Sunday, November 30, 2014

Gardener in Billingham cannabis farm worth hundreds of thousands of pounds facing deportation


A gardener in a professional cannabis farm worth hundreds of thousands of pounds is in prison facing deportation.


Reports of the whiff of cannabis led police to a home on Balmoral Avenue, Billingham.


Officers smelled the drug through the door and saw high-powered lights on May 16.


They forced their way in and found 210 plants in three growing areas in the house.


Prosecutor Jenny Haigh said it was a professional set-up and a “substantial commercial enterprise” with blacked-out windows, extraction ducting, filters and time switches.


The electricity supply had been tampered with to power the farm, Teesside Crown Court was told on Friday.


The crop could have yielded between £58,800 and £176,400 worth of the Class B drug, probably towards the higher amount.


If restocked, it could have produced cannabis worth up to £529,200 in three crops, the court was told.


Vietnamese man Than Va Ha was arrested at the home and confessed to looking after the plants.


The illegal immigrant said he thought it was legal and it was accepted he played a “lesser role”.


Ms Haigh said he would be subject to automatic deportation.


Ha pleaded guilty to producing cannabis and abstracting electricity.


He claimed he was 17 and provided a false identification document to prove it.
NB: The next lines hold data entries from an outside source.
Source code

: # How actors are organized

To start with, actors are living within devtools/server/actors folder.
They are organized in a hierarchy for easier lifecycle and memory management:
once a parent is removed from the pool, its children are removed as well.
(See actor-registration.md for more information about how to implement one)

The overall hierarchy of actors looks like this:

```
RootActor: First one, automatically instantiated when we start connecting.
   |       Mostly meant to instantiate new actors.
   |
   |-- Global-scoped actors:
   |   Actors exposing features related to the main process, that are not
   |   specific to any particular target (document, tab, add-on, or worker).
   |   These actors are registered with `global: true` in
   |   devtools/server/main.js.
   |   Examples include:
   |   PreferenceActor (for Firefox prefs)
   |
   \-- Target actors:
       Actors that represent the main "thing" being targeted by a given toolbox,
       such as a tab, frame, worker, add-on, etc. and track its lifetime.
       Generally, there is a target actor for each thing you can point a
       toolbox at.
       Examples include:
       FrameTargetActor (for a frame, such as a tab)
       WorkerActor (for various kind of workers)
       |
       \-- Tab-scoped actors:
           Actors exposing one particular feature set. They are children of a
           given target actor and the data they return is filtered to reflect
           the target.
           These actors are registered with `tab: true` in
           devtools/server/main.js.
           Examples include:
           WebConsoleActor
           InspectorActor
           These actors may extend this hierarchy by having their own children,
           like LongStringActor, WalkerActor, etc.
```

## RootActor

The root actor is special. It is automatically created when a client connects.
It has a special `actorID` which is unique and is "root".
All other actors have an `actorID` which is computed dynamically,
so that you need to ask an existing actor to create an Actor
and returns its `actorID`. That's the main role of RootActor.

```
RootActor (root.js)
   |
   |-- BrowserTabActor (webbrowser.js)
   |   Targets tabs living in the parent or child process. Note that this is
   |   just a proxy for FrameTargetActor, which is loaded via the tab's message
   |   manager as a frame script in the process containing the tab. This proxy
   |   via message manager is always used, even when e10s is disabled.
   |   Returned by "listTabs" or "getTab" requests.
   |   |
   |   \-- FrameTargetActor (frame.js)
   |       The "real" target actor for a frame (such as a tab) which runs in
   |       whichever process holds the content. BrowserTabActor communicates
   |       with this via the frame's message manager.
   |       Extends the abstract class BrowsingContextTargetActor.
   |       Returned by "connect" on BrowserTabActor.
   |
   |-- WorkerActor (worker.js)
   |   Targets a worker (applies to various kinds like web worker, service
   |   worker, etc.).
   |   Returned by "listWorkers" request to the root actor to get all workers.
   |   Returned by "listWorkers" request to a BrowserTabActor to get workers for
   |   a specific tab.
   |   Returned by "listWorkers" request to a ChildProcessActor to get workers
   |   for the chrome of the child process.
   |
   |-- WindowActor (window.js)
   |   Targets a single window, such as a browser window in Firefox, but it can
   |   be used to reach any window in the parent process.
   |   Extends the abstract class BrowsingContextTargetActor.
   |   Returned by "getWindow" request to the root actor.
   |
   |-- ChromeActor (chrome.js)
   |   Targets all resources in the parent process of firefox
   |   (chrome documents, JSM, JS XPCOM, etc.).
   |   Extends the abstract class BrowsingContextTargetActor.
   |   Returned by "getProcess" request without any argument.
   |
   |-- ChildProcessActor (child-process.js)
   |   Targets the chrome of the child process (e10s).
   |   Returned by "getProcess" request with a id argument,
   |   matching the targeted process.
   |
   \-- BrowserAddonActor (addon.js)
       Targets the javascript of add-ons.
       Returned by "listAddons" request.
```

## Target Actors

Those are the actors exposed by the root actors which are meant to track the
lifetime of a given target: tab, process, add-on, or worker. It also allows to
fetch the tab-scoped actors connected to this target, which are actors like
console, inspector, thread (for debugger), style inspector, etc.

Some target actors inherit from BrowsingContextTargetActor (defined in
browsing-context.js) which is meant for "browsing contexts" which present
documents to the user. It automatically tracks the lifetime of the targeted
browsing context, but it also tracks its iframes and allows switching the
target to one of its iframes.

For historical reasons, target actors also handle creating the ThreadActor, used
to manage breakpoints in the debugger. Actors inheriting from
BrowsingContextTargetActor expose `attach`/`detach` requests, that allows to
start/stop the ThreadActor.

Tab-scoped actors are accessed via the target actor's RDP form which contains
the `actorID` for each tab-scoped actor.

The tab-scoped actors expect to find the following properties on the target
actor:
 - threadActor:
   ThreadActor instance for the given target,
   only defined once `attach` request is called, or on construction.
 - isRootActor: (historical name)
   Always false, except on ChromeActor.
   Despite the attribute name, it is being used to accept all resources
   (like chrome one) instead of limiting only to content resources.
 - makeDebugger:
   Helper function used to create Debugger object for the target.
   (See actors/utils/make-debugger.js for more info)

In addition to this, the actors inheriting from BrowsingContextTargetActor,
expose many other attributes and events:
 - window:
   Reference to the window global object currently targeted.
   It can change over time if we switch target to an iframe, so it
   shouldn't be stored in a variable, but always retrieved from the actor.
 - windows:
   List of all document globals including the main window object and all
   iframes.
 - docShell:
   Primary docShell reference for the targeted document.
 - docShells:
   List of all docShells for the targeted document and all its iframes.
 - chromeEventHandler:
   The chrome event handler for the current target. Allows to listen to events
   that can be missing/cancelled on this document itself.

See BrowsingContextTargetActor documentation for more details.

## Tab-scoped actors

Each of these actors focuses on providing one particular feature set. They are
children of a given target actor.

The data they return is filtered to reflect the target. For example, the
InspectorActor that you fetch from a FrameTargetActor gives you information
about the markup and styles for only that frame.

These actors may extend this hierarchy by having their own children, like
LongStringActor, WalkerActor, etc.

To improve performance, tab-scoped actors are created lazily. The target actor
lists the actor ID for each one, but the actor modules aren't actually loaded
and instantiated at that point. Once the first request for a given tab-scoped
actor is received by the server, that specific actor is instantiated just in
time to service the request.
The Home Office checked it and the fingerprint given on the document was found not to be his.


Assisted by an interpreter, he was in court to be sentenced as an adult, though he still insisted he was 17.


Zoe Passfield, defending, said Ha was exploited and naive and had limited understanding of English.


She said he was free to come and go while at the Billingham house, but had nowhere else to go, no support network and no other source of income.


She added: “His involvement was limited to watering and feeding the plants. He received some payment for his services.”


She told how Ha’s problem was accepting that ignorance of the law was not a defence.


She said: “He maintained throughout that he had been told and he believed that what he was doing was allowed in the UK.”


On the day of a scheduled trial, he finally accepted that this would inevitably fail in front of a jury.


Judge Deborah Sherwin said: “It was clearly a substantial affair.


“The likely yield from the plants could have been into hundreds of thousands of pounds.”


She jailed Ha for 10 months.


The court heard he had already served more than the equivalent of that prison term remanded in custody.


He will be held until the UK Border Agency deports him.